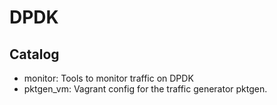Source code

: # DPDK #

## Catalog ##

- monitor: Tools to monitor traffic on DPDK
- pktgen_vm: Vagrant config for the traffic generator pktgen.
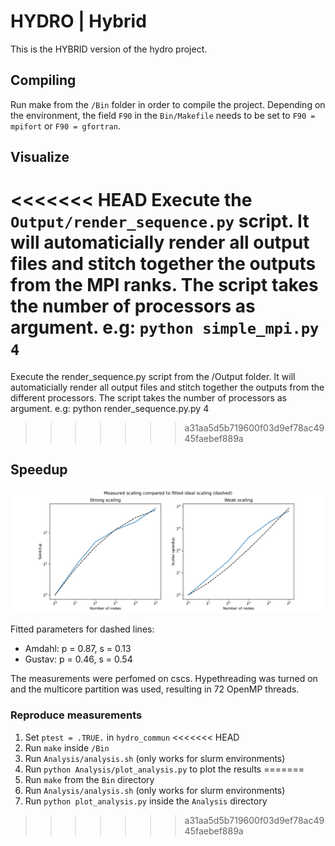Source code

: # HYDRO | Hybrid

This is the HYBRID version of the hydro project.

## Compiling

Run make from the ``/Bin`` folder in order to compile the project. Depending on the environment, the field ``F90`` in the ``Bin/Makefile`` needs to be set to ``F90 = mpifort`` or ``F90 = gfortran``.

## Visualize

<<<<<<< HEAD
Execute the ``Output/render_sequence.py`` script. It will automaticially render all output files and stitch together the outputs from the MPI ranks. The script takes the number of processors as argument. e.g: ``python simple_mpi.py 4``
=======
Execute the render_sequence.py script from the /Output folder. It will automaticially render all output files and stitch together the outputs from the different processors. The script takes the number of processors as argument. e.g: python render_sequence.py.py 4
>>>>>>> a31aa5d5b719600f03d9ef78ac4945faebef889a


## Speedup
![Alt text](TP_hydro/Analysis/scaling_hybrid.svg)

Fitted parameters for dashed lines:
- Amdahl: p = 0.87, s = 0.13
- Gustav: p = 0.46, s = 0.54

The measurements were perfomed on cscs. Hypethreading was turned on and the multicore partition was used, resulting in 72 OpenMP threads.

### Reproduce measurements

1. Set ``ptest = .TRUE.`` in ``hydro_commun``
<<<<<<< HEAD
2. Run ``make`` inside ``/Bin``
3. Run ``Analysis/analysis.sh`` (only works for slurm environments)
4. Run ``python Analysis/plot_analysis.py`` to plot the results
=======
2. Run ``make`` from the ``Bin`` directory
3. Run ``Analysis/analysis.sh`` (only works for slurm environments)
4. Run ``python plot_analysis.py`` inside the ``Analysis`` directory
>>>>>>> a31aa5d5b719600f03d9ef78ac4945faebef889a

### Directions
Return all records verbatim and drop the pictures.

### Expected answer
Source code

: # DPDK #

## Catalog ##

- monitor: Tools to monitor traffic on DPDK
- pktgen_vm: Vagrant config for the traffic generator pktgen.
Source code

: # HYDRO | Hybrid

This is the HYBRID version of the hydro project.

## Compiling

Run make from the ``/Bin`` folder in order to compile the project. Depending on the environment, the field ``F90`` in the ``Bin/Makefile`` needs to be set to ``F90 = mpifort`` or ``F90 = gfortran``.

## Visualize

<<<<<<< HEAD
Execute the ``Output/render_sequence.py`` script. It will automaticially render all output files and stitch together the outputs from the MPI ranks. The script takes the number of processors as argument. e.g: ``python simple_mpi.py 4``
=======
Execute the render_sequence.py script from the /Output folder. It will automaticially render all output files and stitch together the outputs from the different processors. The script takes the number of processors as argument. e.g: python render_sequence.py.py 4
>>>>>>> a31aa5d5b719600f03d9ef78ac4945faebef889a


## Speedup
![Alt text](TP_hydro/Analysis/scaling_hybrid.svg)

Fitted parameters for dashed lines:
- Amdahl: p = 0.87, s = 0.13
- Gustav: p = 0.46, s = 0.54

The measurements were perfomed on cscs. Hypethreading was turned on and the multicore partition was used, resulting in 72 OpenMP threads.

### Reproduce measurements

1. Set ``ptest = .TRUE.`` in ``hydro_commun``
<<<<<<< HEAD
2. Run ``make`` inside ``/Bin``
3. Run ``Analysis/analysis.sh`` (only works for slurm environments)
4. Run ``python Analysis/plot_analysis.py`` to plot the results
=======
2. Run ``make`` from the ``Bin`` directory
3. Run ``Analysis/analysis.sh`` (only works for slurm environments)
4. Run ``python plot_analysis.py`` inside the ``Analysis`` directory
>>>>>>> a31aa5d5b719600f03d9ef78ac4945faebef889a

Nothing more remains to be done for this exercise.